Ce qui est unique à Abu Ghraib, c’est que, contrairement à Guantanamo et aux autres prisons secrètes de la CIA, le monde a été témoin des atrocités qui s’y sont déroulées. Et aujourd’hui, le monde revoit, à travers ce procès, à travers les histoires de ces survivants, ce qui a été fait par les États-Unis. Aucun haut responsable gouvernemental ou militaire n’a été tenu responsable des crimes perpétrés par les États-Unis. Aucune victime n’a obtenu réparation pour le préjudice qu’elle subit chaque jour jusqu’à sa mort.

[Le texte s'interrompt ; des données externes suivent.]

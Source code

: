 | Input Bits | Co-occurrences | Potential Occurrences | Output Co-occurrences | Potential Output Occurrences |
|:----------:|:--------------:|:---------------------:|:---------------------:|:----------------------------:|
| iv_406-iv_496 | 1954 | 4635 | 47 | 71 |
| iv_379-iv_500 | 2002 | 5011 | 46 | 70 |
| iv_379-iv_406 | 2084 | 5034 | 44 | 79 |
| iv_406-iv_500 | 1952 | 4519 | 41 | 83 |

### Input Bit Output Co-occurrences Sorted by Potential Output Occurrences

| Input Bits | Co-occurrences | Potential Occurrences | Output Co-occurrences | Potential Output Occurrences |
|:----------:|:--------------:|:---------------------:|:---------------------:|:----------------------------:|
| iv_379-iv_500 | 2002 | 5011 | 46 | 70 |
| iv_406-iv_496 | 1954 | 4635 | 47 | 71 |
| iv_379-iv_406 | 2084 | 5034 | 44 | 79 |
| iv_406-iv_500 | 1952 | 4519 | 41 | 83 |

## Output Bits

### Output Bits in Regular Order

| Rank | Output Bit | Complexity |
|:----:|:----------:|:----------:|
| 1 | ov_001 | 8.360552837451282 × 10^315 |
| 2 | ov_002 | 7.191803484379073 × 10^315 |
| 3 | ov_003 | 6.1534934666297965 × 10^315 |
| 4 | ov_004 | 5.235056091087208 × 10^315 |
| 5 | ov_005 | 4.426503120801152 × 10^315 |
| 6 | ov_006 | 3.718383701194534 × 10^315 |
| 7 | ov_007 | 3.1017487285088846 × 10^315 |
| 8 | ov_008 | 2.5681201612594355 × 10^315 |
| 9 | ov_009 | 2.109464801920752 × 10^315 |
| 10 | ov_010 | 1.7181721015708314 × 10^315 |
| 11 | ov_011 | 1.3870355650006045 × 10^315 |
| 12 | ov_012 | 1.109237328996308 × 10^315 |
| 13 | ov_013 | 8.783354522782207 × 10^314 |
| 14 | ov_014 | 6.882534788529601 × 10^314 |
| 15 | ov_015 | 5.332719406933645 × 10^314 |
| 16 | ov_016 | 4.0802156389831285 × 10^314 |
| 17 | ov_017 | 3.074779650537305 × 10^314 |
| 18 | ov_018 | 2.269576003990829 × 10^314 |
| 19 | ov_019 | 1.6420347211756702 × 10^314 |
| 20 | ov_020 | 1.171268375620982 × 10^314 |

Mais ce procès offre l’opportunité d’obtenir une certaine justice. Les survivants de la torture ont droit à réparation, à la réadaptation et à une indemnisation, ce que j’espère que ces trois hommes recevront. Même s’ils n’obtiendront jamais toute la justice qu’ils méritent, un verdict en leur faveur pourrait leur apporter une compensation financière, mais aussi une reconnaissance de leurs souffrances et rendre publique la complicité de la CACI.
La lutte pour la justice ne s’arrête pas avec cette affaire. Il reste encore beaucoup à faire.
Abou Ghraib et le centre de détention de Bagram ont été officiellement fermés en 2014, mais Guantanamo reste ouvert, avec 30 hommes détenus indéfiniment dans des conditions pouvant s’apparenter à de la torture, selon les Nations Unies. Les efforts de fermeture sont au point mort malgré l’intention déclarée de l’administration américaine actuelle de le faire. Néanmoins, les efforts visant à fermer le centre de détention et à obtenir justice et réparation pour les victimes du programme américain de torture se poursuivent.
Les opinions exprimées dans cet article appartiennent à l’auteur et ne reflètent pas nécessairement la position éditoriale d’Al Jazeera.